#### TASK INPUTS

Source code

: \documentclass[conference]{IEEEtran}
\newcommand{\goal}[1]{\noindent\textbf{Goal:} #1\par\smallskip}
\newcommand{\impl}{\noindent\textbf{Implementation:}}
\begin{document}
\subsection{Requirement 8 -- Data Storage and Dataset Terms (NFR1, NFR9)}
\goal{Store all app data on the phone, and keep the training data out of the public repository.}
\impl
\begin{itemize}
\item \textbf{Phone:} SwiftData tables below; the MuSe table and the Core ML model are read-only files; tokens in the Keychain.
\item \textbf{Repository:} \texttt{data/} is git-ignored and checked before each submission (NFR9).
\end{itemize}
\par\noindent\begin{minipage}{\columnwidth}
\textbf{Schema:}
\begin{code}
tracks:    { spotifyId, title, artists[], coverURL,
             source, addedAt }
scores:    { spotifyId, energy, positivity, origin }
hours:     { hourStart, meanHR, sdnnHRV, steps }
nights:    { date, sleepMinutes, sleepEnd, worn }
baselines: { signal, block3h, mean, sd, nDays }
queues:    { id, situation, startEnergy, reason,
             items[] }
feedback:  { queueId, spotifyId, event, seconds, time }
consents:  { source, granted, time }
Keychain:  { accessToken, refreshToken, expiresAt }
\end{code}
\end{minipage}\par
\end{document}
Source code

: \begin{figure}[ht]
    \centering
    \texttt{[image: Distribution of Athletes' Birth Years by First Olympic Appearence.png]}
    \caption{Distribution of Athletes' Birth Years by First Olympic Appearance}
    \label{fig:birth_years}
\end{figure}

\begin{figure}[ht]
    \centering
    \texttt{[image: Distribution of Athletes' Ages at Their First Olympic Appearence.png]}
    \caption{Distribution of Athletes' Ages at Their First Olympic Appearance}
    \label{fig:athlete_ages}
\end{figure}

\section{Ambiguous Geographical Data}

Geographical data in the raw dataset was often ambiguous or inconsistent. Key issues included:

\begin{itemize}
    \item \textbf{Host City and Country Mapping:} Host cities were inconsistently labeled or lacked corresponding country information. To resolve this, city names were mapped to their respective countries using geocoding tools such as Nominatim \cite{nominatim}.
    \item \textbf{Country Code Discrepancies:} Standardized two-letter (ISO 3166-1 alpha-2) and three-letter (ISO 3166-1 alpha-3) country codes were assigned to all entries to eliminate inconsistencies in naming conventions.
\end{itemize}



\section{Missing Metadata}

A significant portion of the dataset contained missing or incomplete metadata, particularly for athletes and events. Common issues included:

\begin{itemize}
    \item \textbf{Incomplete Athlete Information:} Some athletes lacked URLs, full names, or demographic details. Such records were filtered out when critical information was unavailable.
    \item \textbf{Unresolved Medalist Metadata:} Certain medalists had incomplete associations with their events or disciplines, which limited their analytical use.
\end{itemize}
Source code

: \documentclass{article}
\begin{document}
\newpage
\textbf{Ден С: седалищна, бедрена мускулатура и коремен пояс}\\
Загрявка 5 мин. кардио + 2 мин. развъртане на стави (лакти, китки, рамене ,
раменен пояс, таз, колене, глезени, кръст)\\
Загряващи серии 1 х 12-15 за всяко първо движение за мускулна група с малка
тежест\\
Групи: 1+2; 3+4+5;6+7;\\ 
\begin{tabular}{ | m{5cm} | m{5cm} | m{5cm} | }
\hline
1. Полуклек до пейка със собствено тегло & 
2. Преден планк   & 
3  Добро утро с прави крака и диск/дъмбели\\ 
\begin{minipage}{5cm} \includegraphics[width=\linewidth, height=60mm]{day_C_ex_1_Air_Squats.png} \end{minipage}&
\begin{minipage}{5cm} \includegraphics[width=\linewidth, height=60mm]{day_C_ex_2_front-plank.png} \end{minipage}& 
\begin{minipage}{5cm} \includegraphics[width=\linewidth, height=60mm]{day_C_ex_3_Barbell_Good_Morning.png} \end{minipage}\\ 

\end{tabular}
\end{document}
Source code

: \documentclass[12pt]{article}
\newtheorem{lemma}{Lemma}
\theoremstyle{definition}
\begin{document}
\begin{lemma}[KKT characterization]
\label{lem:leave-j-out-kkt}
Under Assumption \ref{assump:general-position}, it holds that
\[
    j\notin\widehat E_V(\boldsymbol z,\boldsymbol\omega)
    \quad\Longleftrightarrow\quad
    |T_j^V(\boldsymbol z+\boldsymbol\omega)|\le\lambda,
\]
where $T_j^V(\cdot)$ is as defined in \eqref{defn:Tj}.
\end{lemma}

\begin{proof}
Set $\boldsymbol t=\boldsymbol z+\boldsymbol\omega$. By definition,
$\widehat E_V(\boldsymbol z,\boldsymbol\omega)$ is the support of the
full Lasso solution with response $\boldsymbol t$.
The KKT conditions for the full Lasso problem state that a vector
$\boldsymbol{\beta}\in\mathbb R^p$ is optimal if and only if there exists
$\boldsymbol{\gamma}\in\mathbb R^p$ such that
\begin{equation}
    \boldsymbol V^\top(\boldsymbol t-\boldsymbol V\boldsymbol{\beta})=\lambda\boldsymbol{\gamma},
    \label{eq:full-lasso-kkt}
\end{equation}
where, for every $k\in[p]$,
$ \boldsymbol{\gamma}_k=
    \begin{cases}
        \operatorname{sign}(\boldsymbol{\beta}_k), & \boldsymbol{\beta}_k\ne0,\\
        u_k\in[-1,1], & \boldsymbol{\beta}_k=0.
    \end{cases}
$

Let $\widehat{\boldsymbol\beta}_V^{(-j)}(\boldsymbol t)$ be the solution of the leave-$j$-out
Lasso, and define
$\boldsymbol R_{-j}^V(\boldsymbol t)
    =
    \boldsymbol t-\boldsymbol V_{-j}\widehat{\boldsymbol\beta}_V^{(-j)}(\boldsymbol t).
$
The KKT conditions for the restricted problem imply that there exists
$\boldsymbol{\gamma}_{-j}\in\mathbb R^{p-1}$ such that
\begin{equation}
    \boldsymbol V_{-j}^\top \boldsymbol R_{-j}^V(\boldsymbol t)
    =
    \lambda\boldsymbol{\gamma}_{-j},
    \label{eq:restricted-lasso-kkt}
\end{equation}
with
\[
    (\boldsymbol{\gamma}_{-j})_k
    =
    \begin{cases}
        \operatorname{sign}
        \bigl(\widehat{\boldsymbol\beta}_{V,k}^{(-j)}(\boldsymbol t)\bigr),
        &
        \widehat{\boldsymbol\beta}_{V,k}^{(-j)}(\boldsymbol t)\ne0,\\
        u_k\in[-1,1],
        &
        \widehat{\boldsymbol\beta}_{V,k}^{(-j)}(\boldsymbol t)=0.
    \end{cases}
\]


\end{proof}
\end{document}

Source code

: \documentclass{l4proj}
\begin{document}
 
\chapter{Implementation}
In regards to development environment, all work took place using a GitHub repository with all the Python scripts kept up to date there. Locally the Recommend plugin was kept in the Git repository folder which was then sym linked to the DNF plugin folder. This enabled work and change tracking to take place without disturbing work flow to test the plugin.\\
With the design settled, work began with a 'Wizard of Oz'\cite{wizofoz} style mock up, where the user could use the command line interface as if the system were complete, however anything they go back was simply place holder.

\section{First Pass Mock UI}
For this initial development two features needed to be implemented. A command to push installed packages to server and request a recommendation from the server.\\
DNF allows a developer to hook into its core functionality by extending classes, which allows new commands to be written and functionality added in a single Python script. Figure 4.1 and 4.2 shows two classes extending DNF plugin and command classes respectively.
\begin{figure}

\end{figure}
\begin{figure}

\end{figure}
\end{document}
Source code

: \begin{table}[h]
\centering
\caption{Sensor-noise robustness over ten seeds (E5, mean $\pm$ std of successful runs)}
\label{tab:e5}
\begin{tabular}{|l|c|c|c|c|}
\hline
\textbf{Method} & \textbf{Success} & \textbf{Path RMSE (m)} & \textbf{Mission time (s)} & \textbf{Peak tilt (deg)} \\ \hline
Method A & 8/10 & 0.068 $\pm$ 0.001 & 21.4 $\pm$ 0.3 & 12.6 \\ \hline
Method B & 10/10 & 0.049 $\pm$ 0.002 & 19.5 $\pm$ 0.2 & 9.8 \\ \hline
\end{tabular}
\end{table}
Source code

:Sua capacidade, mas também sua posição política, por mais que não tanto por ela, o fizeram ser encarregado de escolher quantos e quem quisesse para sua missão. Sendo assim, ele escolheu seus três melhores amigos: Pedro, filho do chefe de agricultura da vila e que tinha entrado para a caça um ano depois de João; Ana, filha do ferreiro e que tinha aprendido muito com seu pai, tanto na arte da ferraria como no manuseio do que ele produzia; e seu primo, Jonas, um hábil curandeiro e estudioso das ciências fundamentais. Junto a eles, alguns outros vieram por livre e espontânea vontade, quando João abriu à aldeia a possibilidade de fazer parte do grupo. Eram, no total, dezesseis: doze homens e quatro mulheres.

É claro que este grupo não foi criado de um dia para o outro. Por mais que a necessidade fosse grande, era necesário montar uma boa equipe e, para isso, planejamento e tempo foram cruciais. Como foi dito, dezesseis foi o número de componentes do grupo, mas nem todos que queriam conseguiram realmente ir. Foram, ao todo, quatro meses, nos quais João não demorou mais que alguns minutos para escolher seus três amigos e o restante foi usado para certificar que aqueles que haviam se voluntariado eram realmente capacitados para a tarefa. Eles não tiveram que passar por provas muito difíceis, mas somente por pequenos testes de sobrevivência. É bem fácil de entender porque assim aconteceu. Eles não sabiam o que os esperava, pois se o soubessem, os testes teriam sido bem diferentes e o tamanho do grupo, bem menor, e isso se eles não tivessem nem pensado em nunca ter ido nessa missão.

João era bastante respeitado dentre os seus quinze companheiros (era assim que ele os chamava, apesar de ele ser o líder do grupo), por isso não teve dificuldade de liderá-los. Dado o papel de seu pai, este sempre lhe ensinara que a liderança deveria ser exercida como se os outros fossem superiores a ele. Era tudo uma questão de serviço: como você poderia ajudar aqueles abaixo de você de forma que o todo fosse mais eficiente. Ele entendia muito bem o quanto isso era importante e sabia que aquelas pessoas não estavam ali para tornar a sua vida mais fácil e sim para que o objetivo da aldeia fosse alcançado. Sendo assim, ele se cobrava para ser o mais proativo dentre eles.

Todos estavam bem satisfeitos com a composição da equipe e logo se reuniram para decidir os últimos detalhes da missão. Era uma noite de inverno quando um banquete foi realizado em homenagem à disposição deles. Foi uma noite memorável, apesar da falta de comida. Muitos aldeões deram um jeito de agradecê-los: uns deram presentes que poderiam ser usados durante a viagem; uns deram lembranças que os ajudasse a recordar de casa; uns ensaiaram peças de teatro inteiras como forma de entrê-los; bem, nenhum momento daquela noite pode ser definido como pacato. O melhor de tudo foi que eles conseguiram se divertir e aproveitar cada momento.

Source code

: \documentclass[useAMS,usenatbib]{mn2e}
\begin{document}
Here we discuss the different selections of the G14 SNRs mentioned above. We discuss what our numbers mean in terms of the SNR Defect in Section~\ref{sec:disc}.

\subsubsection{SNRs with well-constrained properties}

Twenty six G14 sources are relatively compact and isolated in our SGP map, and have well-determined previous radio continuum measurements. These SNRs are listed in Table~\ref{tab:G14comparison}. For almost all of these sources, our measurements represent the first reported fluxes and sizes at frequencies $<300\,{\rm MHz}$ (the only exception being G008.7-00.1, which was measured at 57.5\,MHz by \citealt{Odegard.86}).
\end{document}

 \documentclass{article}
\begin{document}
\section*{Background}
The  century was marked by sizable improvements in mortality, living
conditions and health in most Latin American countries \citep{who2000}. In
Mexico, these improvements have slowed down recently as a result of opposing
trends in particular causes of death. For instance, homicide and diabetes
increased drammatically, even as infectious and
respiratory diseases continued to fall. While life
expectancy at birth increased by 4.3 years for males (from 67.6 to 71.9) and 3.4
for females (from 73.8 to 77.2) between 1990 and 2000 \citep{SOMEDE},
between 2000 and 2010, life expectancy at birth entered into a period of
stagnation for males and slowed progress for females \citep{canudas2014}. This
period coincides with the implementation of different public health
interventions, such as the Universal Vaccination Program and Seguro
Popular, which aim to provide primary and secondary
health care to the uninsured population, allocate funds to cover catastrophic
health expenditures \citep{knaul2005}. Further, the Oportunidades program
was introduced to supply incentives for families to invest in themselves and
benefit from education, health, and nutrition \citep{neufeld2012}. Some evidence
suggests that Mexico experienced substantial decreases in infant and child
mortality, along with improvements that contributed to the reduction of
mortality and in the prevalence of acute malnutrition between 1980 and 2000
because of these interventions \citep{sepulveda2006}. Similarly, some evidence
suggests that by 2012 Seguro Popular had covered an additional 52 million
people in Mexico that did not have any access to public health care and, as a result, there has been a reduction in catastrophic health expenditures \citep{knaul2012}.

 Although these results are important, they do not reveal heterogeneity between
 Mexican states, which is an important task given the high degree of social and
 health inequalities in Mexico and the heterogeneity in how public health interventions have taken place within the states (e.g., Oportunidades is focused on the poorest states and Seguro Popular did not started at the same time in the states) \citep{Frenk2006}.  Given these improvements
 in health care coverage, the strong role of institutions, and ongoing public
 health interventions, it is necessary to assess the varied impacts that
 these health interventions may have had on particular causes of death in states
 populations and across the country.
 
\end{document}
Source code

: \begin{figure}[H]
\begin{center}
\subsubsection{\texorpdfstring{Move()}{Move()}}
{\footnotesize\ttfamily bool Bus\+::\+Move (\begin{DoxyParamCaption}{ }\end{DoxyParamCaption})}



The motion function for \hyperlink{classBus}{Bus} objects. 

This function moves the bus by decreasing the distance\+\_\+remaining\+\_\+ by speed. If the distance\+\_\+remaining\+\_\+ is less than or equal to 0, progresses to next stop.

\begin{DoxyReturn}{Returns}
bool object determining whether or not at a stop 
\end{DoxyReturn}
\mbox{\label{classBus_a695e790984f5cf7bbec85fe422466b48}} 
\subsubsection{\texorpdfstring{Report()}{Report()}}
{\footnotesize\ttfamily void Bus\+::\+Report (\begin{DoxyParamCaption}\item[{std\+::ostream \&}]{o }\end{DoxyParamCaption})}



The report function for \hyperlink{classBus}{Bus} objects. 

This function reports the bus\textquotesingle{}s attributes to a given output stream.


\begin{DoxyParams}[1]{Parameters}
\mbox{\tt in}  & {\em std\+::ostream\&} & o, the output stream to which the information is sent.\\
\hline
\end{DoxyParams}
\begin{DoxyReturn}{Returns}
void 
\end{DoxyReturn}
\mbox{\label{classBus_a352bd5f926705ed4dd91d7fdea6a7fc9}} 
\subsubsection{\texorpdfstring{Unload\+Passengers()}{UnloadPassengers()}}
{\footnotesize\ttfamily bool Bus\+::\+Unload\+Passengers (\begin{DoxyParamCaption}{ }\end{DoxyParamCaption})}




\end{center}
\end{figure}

########

Copy every line above that holds the word "slowed".

- ANSWER BELOW
Mexico, these improvements have slowed down recently as a result of opposing
stagnation for males and slowed progress for females \citep{canudas2014}. This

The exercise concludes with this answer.